Brice Oligui Nguema, à la tête de la République gabonaise, a pris une mesure phare pour affirmer le rôle de l’État dans l’industrie minière, en rendant obligatoire une cession de 10% du capital des nouvelles sociétés minières à l’État. Adoptée en Conseil des ministres le 18 décembre 2025, cette politique garantit la protection des intérêts stratégiques du pays et une meilleure valorisation de ses ressources naturelles, marquant un pas vers une indépendance économique renforcée.
Les autorités gabonaises présentent cette obligation comme un levier essentiel pour reprendre le contrôle d’un secteur minier qui a échappé en partie à la régulation nationale ces dernières années. Non négociable, elle s’inscrit dans une stratégie plus large de rééquilibrage des pouvoirs entre l’État et les investisseurs privés, afin d’éviter les fuites de capitaux et de favoriser le développement local.
Le 16 décembre 2025, lors d’une rencontre avec la délégation du groupe Ciment d’Afrique (CIMAF) dirigée par Anas Sefrioui, le président a clairement énoncé que les conventions passées, souvent biaisées en faveur des entreprises étrangères, appartiennent au passé.
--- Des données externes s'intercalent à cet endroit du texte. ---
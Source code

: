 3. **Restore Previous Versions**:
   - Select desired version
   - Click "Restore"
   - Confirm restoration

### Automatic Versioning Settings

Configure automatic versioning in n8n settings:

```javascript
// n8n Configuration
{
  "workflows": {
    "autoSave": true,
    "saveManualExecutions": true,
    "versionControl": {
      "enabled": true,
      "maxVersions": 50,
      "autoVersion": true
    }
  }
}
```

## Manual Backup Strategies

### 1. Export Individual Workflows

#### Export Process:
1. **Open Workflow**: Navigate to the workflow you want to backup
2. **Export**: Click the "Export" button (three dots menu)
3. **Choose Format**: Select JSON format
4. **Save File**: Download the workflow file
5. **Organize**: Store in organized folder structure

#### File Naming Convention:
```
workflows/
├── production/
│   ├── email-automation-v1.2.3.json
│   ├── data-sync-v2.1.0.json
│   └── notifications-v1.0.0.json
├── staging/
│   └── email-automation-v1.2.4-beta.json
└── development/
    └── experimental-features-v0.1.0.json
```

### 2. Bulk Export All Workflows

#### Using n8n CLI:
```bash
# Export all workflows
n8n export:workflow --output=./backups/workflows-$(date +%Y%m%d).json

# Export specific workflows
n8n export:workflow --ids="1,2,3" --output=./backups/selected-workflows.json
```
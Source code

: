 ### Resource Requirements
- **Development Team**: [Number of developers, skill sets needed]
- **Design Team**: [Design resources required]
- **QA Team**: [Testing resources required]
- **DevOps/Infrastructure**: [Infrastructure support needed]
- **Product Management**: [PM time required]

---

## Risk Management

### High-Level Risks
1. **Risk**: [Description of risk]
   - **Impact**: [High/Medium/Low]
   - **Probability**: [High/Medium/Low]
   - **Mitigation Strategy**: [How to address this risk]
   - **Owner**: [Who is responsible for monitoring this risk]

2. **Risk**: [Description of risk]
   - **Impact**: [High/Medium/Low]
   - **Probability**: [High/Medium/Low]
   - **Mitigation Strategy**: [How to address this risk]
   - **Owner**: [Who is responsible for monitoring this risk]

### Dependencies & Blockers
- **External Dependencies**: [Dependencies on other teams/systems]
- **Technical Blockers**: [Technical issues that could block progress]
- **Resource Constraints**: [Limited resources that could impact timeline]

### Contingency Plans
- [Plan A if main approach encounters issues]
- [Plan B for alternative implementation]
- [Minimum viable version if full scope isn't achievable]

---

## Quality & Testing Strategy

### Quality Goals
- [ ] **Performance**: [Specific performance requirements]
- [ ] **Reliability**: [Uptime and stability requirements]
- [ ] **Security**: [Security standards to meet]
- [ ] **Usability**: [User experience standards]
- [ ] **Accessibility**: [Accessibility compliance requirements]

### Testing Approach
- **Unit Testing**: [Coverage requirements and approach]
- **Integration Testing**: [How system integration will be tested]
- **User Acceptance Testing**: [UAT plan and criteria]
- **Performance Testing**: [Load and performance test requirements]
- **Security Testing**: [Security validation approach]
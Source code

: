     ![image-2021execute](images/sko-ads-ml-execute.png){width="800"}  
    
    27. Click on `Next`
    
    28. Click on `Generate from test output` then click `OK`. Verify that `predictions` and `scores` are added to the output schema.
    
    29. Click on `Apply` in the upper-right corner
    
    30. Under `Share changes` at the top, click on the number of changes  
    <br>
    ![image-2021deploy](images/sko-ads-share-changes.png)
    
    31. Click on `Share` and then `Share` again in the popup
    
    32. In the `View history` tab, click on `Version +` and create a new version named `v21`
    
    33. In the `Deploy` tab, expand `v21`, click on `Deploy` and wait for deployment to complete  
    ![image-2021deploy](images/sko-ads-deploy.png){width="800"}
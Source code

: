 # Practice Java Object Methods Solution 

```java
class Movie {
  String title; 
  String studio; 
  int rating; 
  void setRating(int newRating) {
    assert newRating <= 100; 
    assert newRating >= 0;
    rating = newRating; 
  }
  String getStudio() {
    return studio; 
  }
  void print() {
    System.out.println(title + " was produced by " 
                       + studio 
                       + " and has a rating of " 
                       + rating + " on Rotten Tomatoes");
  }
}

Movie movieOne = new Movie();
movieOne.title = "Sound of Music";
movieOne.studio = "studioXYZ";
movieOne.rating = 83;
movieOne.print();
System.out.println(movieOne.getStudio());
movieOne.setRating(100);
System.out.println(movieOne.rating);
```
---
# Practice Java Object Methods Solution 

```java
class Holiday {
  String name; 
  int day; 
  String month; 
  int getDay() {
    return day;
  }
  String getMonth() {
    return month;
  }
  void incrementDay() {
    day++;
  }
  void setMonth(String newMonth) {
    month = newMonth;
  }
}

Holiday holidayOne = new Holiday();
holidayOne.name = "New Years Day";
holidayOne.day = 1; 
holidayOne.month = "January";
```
Il a plaidé pour des accords justes qui intègrent pleinement les priorités gabonaises, comme l’emploi et la préservation environnementale.
Auparavant dépourvu de toute participation dans CIMAF, l’État gabonais voit désormais sa part fixée à 10%, appliquant ainsi concrètement le nouveau cadre réglementaire. Cette évolution démontre la détermination de Brice Oligui Nguema à transformer les discours en actions tangibles, influençant potentiellement d’autres secteurs extractifs.
Parallèlement, en négociant avec le FMI, le chef de l’État a insisté sur la divulgation totale des contrats miniers et un examen exhaustif des accords signés entre 2010 et 2024. Ces exigences visent à instaurer une gouvernance transparente et responsable, favorisant l’équité et la confiance des partenaires internationaux dans l’économie gabonaise.